L’OIM met également en garde contre les risques de franchissement des frontières terrestres : au cours des sept dernières années au moins 33 personnes sont mortes en tentant de sauter les clôtures de Ceuta et Melilla, asphyxiés lorsqu’ils voyagent en clandestins ou écrasés par des camions dont ils cachent le dessous pour rejoindre la presqu’île.

« Malheureusement, on sait très peu de choses sur l’identité des personnes qui meurent ou disparaissent », déplore l’organisation, qui reconnaît que ils ne disposent de données sociodémographiques que pour un tiers des 3 602 décès et disparitions documenté : 711 hommes, 255 femmes et 82 enfants.

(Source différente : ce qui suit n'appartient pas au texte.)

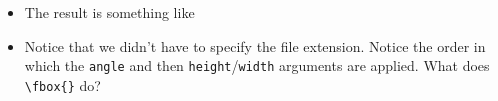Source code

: \begin{itemize}
\item The result is something like
  \begin{center}
  \end{center}

\item Notice that we didn't have to specify the file extension. Notice
  the order in which the \texttt{angle} and then
  \texttt{height}/\texttt{width} arguments are applied. What does
  \verb!\fbox{}! do?


\end{itemize}

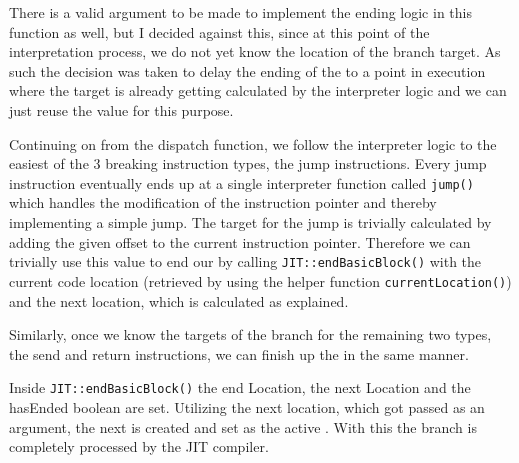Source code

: There is a valid argument to be made to implement the \bb{} ending logic in this function as well, but I decided against this, since at this point of the interpretation process, we do not yet know the location of the branch target. As such the decision was taken to delay the ending of the \bbs{} to a point in execution where the target is already getting calculated by the interpreter logic and we can just reuse the value for this purpose. 

Continuing on from the dispatch function, we follow the interpreter logic to the easiest of the 3 breaking instruction types, the jump instructions. Every jump instruction eventually ends up at a single interpreter function called \texttt{jump()} which handles the modification of the instruction pointer and thereby implementing a simple jump.
The target for the jump is trivially calculated by adding the given offset to the current instruction pointer. Therefore we can trivially use this value to end our \bb{} by calling \texttt{JIT::endBasicBlock()} with the current code location (retrieved by using the helper function \texttt{currentLocation()}) and the next location, which is calculated as explained. 

Similarly, once we know the targets of the branch for the remaining two types, the send and return instructions, we can finish up the \bbs{} in the same manner.

Inside \texttt{JIT::endBasicBlock()} the end Location, the next Location and the hasEnded boolean are set. Utilizing the next location, which got passed as an argument, the next \bb{} is created and set as the active \bb{}. With this the branch is completely processed by the JIT compiler.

Il n’y a pas de données pour les 2 554 autres personnes.

Malgré le fait que l’Espagne dispose d’un « cadre juridique et institutionnel solide pour la gouvernance des migrations », l’OIM censure qu’il n’y a pas « de procédures, de protocoles ou d’institutions spécifiques » qui traitent de la recherche, de l’enquête et de l’identification des immigrants qui disparaissent ou meurent.

En pratique, cela signifie que les familles qui tentent de les localiser se heurtent à « divers obstacles juridiques et bureaucratiques » et empêche les autorités de pouvoir donner « une réponse et un suivi efficaces » aux plaintes des familles, qui développent « leur propre stratégies. » pour rechercher des informations et faire face aux impacts de la perte.

Parmi les multiples limitations structurelles qu’ils rencontrent, l’OIM critique des facteurs de conditionnement tels que le sexe, la situation socio-économique, l’immigration, la langue ou la racialisation, en plus du fait que criminalisation de l’immigration irrégulière rend difficile leur signalement.

Pour pallier cette situation, l’organisme recommande de créer un agence de soins pour les membres de la famille, Des procédures de plainte simples et accessibles, éliminent les obstacles juridiques ou administratifs et que le cadre institutionnel considère « la dynamique particulière » de cette réalité.

Il propose également l’élaboration d’un protocole que les autorités espagnoles utiliseront comme « feuille de route » dans la recherche et l’identification des migrants disparus et décédés.